There will be some background from meteoritic sources, I assume, at the parts per trillion level (where I imagine they will stay undetectible even if Mars passes through the coma of comet C/2013 A1 (Siding Spring)). But these observations leave the idea of a methane-producing cryptic biosphere with no supporting evidence at all. This would feel like the end, if it didn't feel like things had ended a while back -- see this post and links therein. I rather regret that Mars looks deader still than it did before, but I don't regret having been so excited by the subject back in the day -- it's the nature of the game.
My only real loss is that I made a bet on the subject with Chris McKay, right at the beginning of the story, and consequently owe him a meal. But that loss is offset by the far greater gain of, hey, having a meal with Chris McKay.

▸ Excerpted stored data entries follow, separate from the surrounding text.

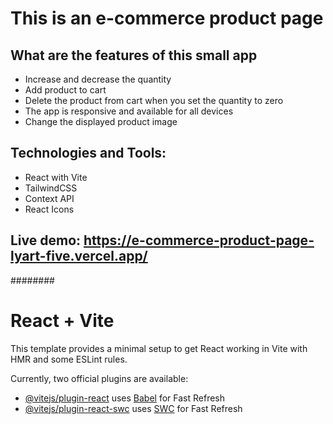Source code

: # This is an e-commerce product page
## What are the features of this small app
- Increase and decrease the quantity
- Add product to cart
- Delete the product from cart when you set the quantity to zero
- The app is responsive and available for all devices
- Change the displayed product image

## Technologies and Tools:
- React with Vite
- TailwindCSS
- Context API
- React Icons

## Live demo: https://e-commerce-product-page-lyart-five.vercel.app/


########

# React + Vite

This template provides a minimal setup to get React working in Vite with HMR and some ESLint rules.

Currently, two official plugins are available:

- [@vitejs/plugin-react](https://github.com/vitejs/vite-plugin-react/blob/main/packages/plugin-react/README.md) uses [Babel](https://babeljs.io/) for Fast Refresh
- [@vitejs/plugin-react-swc](https://github.com/vitejs/vite-plugin-react-swc) uses [SWC](https://swc.rs/) for Fast Refresh

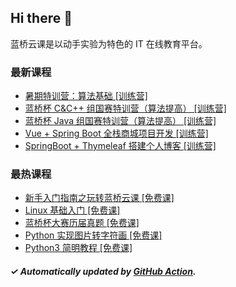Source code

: ## Hi there 👋

蓝桥云课是以动手实验为特色的 IT 在线教育平台。

### 最新课程

<!-- LATEST:START -->
- [暑期特训营：算法基础 [训练营]](https://www.lanqiao.cn/courses/20932/)
- [蓝桥杯 C&amp;C++ 组国赛特训营（算法提高） [训练营]](https://www.lanqiao.cn/courses/20046/)
- [蓝桥杯 Java 组国赛特训营（算法提高） [训练营]](https://www.lanqiao.cn/courses/20047/)
- [Vue + Spring Boot 全栈商城项目开发 [训练营]](https://www.lanqiao.cn/courses/2573/)
- [SpringBoot + Thymeleaf 搭建个人博客 [训练营]](https://www.lanqiao.cn/courses/1367/)
<!-- LATEST:END -->

### 最热课程

<!-- HOTEST:START -->
- [新手入门指南之玩转蓝桥云课 [免费课]](https://www.lanqiao.cn/courses/63/)
- [Linux 基础入门 [免费课]](https://www.lanqiao.cn/courses/1/)
- [蓝桥杯大赛历届真题 [免费课]](https://www.lanqiao.cn/courses/2786/)
- [Python 实现图片转字符画 [免费课]](https://www.lanqiao.cn/courses/370/)
- [Python3 简明教程 [免费课]](https://www.lanqiao.cn/courses/596/)
<!-- HOTEST:END -->

##### ✓ Automatically updated by [GitHub Action](https://github.com/lanqiao-courses/.github/actions/workflows/update.yml).
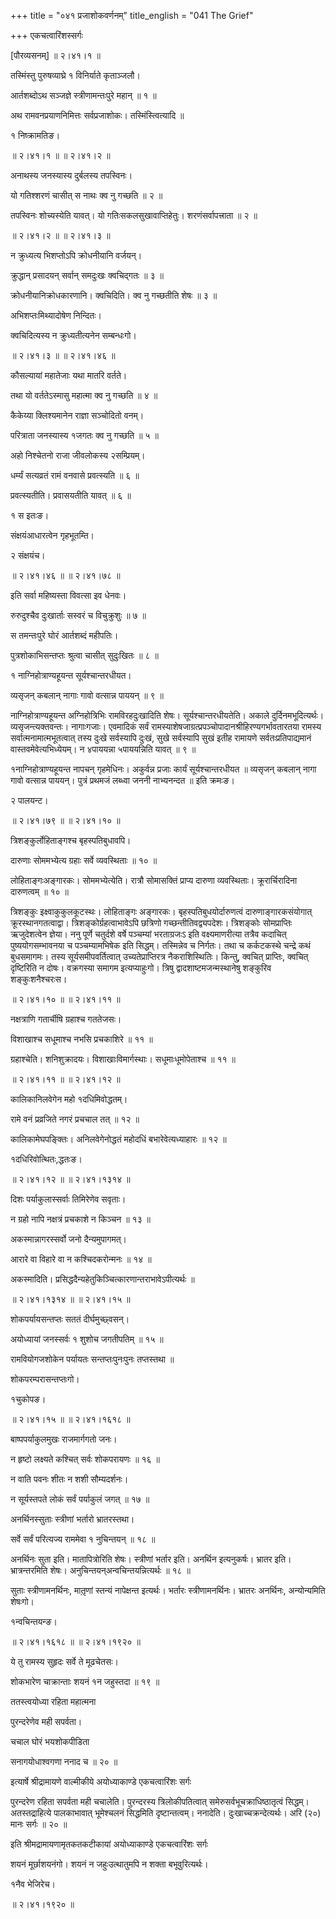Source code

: +++
title = "०४१ प्रजाशोकवर्णनम्"
title_english = "041 The Grief"

+++
एकचत्वारिंशस्सर्गः  

\[पौरव्यसनम्\] ॥ २।४१।१ ॥   

तस्मिंस्तु पुरुषव्याघ्रे १ विनिर्याते कृताञ्जलौ।  

आर्तशब्दोऽथ सञ्जज्ञे स्त्रीणामन्तःपुरे महान्  ॥  १  ॥   

अथ रामवनप्रयाणनिमित्तः सर्वप्रजाशोकः। तस्मिंस्त्वित्यादि ॥   

१ निष्क्रामतिङ।  

 ॥ २।४१।१ ॥  ॥ २।४१।२ ॥   

अनाथस्य जनस्यास्य दुर्बलस्य तपस्विनः।  

यो गतिश्शरणं चासीत् स नाथः क्व नु गच्छति  ॥  २ ॥   

तपस्विनः शोच्यस्येति यावत्। यो गतिःसकलसुखावाप्तिहेतुः। शरणंसर्वापत्त्राता  ॥  २  ॥   

 ॥ २।४१।२ ॥  ॥ २।४१।३ ॥   

न क्रुध्यत्य भिशप्तोऽपि क्रोधनीयानि वर्जयन्।  

क्रुद्धान् प्रसादयन् सर्वान् समदुःखः क्वचिद्गतः  ॥  ३  ॥   

क्रोधनीयानिक्रोधकारणानि। क्वचिदिति। क्व नु गच्छतीति शेषः  ॥  ३  ॥   

अभिशप्तःमिथ्यादोषेण निन्दितः।  

क्वचिदित्यस्य न क्रुध्यतीत्यनेन सम्बन्धःगो।  

 ॥ २।४१।३ ॥  ॥ २।४१।४६ ॥   

कौसल्यायां महातेजाः यथा मातरि वर्तते।  

तथा यो वर्ततेऽस्मासु महात्मा क्व नु गच्छति  ॥  ४  ॥   

कैकेय्या क्लिश्यमानेन राज्ञा सञ्चोदितो वनम्।  

परित्राता जनस्यास्य १जगतः क्व नु गच्छति  ॥  ५  ॥   

अहो निश्चेतनो राजा जीवलोकस्य २सम्प्रियम्।  

धर्म्यं सत्यव्रतं रामं वनवासे प्रवत्स्यति  ॥  ६  ॥   

प्रवत्स्यतीति। प्रवासयतीति यावत्  ॥  ६  ॥   

१ स इतःङ।  

संक्षयंआधारत्वेन गृहभूतम्ति।  

२ संक्षयंच।  

 ॥ २।४१।४६ ॥  ॥ २।४१।७८ ॥   

इति सर्वा महिष्यस्ता विवत्सा इव धेनवः।  

रुरुदुश्चैव दुःखार्ताः सस्वरं च विचुक्रुशुः  ॥  ७  ॥   

स तमन्तःपुरे घोरं आर्तशब्दं महीपतिः।  

पुत्रशोकाभिसन्तप्तः श्रुत्वा चासीत् सुदुःखितः  ॥  ८  ॥   

१ नाग्निहोत्राण्यहूयन्त सूर्यश्चान्तरधीयत।  

व्यसृजन् कबलान् नागाः गावो वत्सान्न पाययन्  ॥  ९  ॥   

नाग्निहोत्राण्यहूयन्त अग्निहोत्रिभिः रामविरहदुःखादिति शेषः। सूर्यश्चान्तरधीयतेति। अकाले दुर्दिनमभूदित्यर्थः। व्यसृजन्त्यक्तवन्तः। नागाःगजाः। एवमादिकं सर्वं रामस्याशेषजाग्रत्प्रपञ्चोपादानश्रीहिरण्यगर्भावतारतया रामस्य सर्वात्मनामात्मभूतत्वात् तस्य दुःखे सर्वस्यापि दुःखं, सुखे सर्वस्यापि सुखं इतीह रामायणे सर्वतःप्रतिपाद्यमानं वास्तवमेवेत्यभिध्येयम्। न ४पाययन्ना ५पाययन्निति यावत्  ॥  ९  ॥   

१नाग्निहोत्राण्यहूयन्त नापचन् गृहमेधिनः। अकुर्वन्न प्रजाः कार्यं सूर्यश्चान्तरधीयत ॥  व्यसृजन् कबलान् नागा गावो वत्सान्न पाययन्। पुत्रं प्रथमजं लब्ध्वा जननी नाभ्यनन्दत  ॥  इति क्रमःङ।  

२ पालयन्ट।  

 ॥ २।४१।७९ ॥  ॥ २।४१।१० ॥   

त्रिशङ्कुर्लोहिताङ्गश्च बृहस्पतिबुधावपि।  

दारुणाः सोममभ्येत्य ग्रहाः सर्वे व्यवस्थिताः  ॥  १०  ॥   

लोहिताङ्गःअङ्गारकः। सोममभ्येत्येति। रात्रौ सोमासक्तिं प्राप्य दारुणा व्यवस्थिताः। क्रूरार्चिरादिना दारुणत्वम्  ॥  १०  ॥   

त्रिशङ्कुः इक्ष्वाकुकुलकूटस्थः। लोहिताङ्गः अङ्गारकः। बृहस्पतिबुधयोर्दारुणत्वं दारुणाङ्गारकसंयोगात् क्रूरस्थानगतत्वाद्वा। त्रिशङ्कोर्ग्रहत्वाभावेऽपि छत्रिणो गच्छन्तीतिवद्व्यपदेशः। त्रिशङ्कोः सोमप्राप्तिः ऋजुदेशत्वेन ज्ञेया। ननु पूर्णे चतुर्दशे वर्षे पञ्चम्यां भरताग्रजःऽ इति वक्ष्यमाणरीत्या तत्रैव कदाचित् पुष्ययोगसम्भावनया च पञ्चम्यामभिषेक इति सिद्धम्। तस्मिन्नेव च निर्गतः। तथा च कर्कटकस्थे चन्द्रे कथं बुधसमागमः। तस्य सूर्यसमीपवर्तित्वात् उच्यतेप्राप्तिरत्र नैकराशिस्थितिः। किन्तु, क्वचित् प्राप्तिः, क्वचित् दृष्टिरिति न दोषः। वक्रगस्या समागम इत्यप्याहुःगो। त्रिषु द्वादशाष्टमजन्मस्थानेषु शङ्कुरिव शङ्कुःशनैश्चरःस।  

 ॥ २।४१।१० ॥  ॥ २।४१।११ ॥   

नक्षत्राणि गतार्चीषि ग्रहाश्च गततेजसः।  

विशाखाश्च सधूमाश्च नभसि प्रचकाशिरे  ॥  ११  ॥   

ग्रहाश्चेति। शनिशुक्रादयः। विशाखाःविमार्गस्थाः। सधूमाःधूमोपेताश्च  ॥  ११  ॥   

 ॥ २।४१।११ ॥  ॥ २।४१।१२ ॥   

कालिकानिलवेगेन महो १दधिमिवोद्धतम्।  

रामे वनं प्रव्रजिते नगरं प्रचचाल तत्  ॥  १२  ॥   

कालिकामेघपङ्क्तिः। अनिलवेगेनोद्धतं महोदधिं बभारेवेत्यध्याहारः  ॥  १२  ॥   

१दधिरिवोत्थितः,द्धतःङ।  

 ॥ २।४१।१२ ॥  ॥ २।४१।१३१४ ॥   

दिशः पर्याकुलास्सर्वाः तिमिरेणेव सवृताः।  

न ग्रहो नापि नक्षत्रं प्रचकाशे न किञ्चन  ॥  १३  ॥   

अकस्मान्नागरस्सर्वो जनो दैन्यमुपागमत्।  

आरारे वा विहारे वा न कश्चिदकरोन्मनः  ॥  १४  ॥   

अकस्मादिति। प्रसिद्धदैन्यहेतुकिञ्चित्कारणान्तराभावेऽपीत्यर्थः  ॥   

 ॥ २।४१।१३१४ ॥  ॥ २।४१।१५ ॥   

शोकपर्यायसन्तप्तः सततं दीर्घमुच्छ्वसन्।  

अयोध्यायां जनस्सर्वः १ शुशोच जगतीपतिम्  ॥  १५  ॥   

रामवियोगजशोकेन पर्यायतः सन्तप्तःपुनःपुनः तप्तस्तथा ॥   

शोकपरम्परासन्तप्तःगो।  

१चुकोपङ।  

 ॥ २।४१।१५ ॥  ॥ २।४१।१६१८ ॥   

बाष्पपर्याकुलमुखः राजमार्गगतो जनः।  

न हृष्टो लक्ष्यते कश्चित् सर्वः शोकपरायणः  ॥  १६  ॥   

न वाति पवनः शीतः न शशी सौम्यदर्शनः।  

न सूर्यस्तपते लोकं सर्वं पर्याकुलं जगत्  ॥  १७  ॥   

अनर्थिनस्सुताः स्त्रीणां भर्तारो भ्रातरस्तथा।  

सर्वे सर्वं परित्यज्य राममेवा १ नुचिन्तयन्  ॥  १८  ॥   

अनर्थिनः सुता इति। मातापित्रोरिति शेषः। स्त्रीणां भर्तार इति। अनर्थिन इत्यनुकर्षः। भ्रातर इति। भ्रात्रन्तरमिति शेषः। अनुचिन्तयन्अन्वचिन्तयन्नित्यर्थः  ॥  १८  ॥   

सुताः स्त्रीणामनर्थिनः, मातृ़णां स्तन्यं नापेक्षन्त इत्यर्थः। भर्तारः स्त्रीणामनर्थिनः। भ्रातरः अनर्थिनः, अन्योन्यमिति शेषःगो।  

१न्वचिन्तयन्ङ।  

 ॥ २।४१।१६१८ ॥  ॥ २।४१।१९२० ॥   

ये तु रामस्य सुहृदः सर्वे ते मूढचेतसः।  

शोकभारेण चाक्रान्ताः शयनं १न जहुस्तदा  ॥  १९  ॥   

ततस्त्वयोध्या रहिता महात्मना  

पुरन्दरेणेव मही सपर्वता।  

चचाल घोरं भयशोकपीडिता  

सनागयोधाश्वगणा ननाद च  ॥  २०  ॥   

इत्यार्षे श्रीद्रामायणे वाल्मीकीये अयोध्याकाण्डे एकचत्वारिंशः सर्गः  

पुरन्दरेण रहिता सपर्वता मही चचालेति। पुरन्दरस्य त्रिलोकीपतित्वात् समेरुसर्वभूचक्राधिष्ठातृत्वं सिद्धम्। अतस्तद्राहित्ये पालकाभावात् भूमेश्चलनं सिद्धमिति दृष्टान्तत्वम्। ननादेति। दुःखाच्चक्रन्देत्यर्थः। अरि (२०) मानः सर्गः  ॥  २०  ॥   

इति श्रीमद्रामायणामृतकतकटीकायां अयोध्याकाण्डे एकचत्वारिंशः सर्गः  

शयनं मूर्छाशयनंगो। शयनं न जहुःउत्थातुमपि न शक्ता बभूवुरित्यर्थः।  

१नैव भेजिरेच।  

 ॥ २।४१।१९२० ॥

And another gain is a greater appreciation of the power of theory. The observational case for methane on Mars was pretty good -- good teams, different techniques. The theoretical case against it, though, as brilliantly articulated by my friends Kevin Zahnle and David Catling and their colleague Richard Freedman in this article (pdf), was really persuasive. That insight has broader applicability, as I noted here:
Thomas Huxley, Darwin's ally in the fight to get evolution accepted, spoke warmly of the facility with which ugly facts can kill beautiful theories. But that fatal ability should not hide the fact that well-applied theories, beautiful and otherwise, can play a crucial role in deciding which observations get treated as facts in the first place.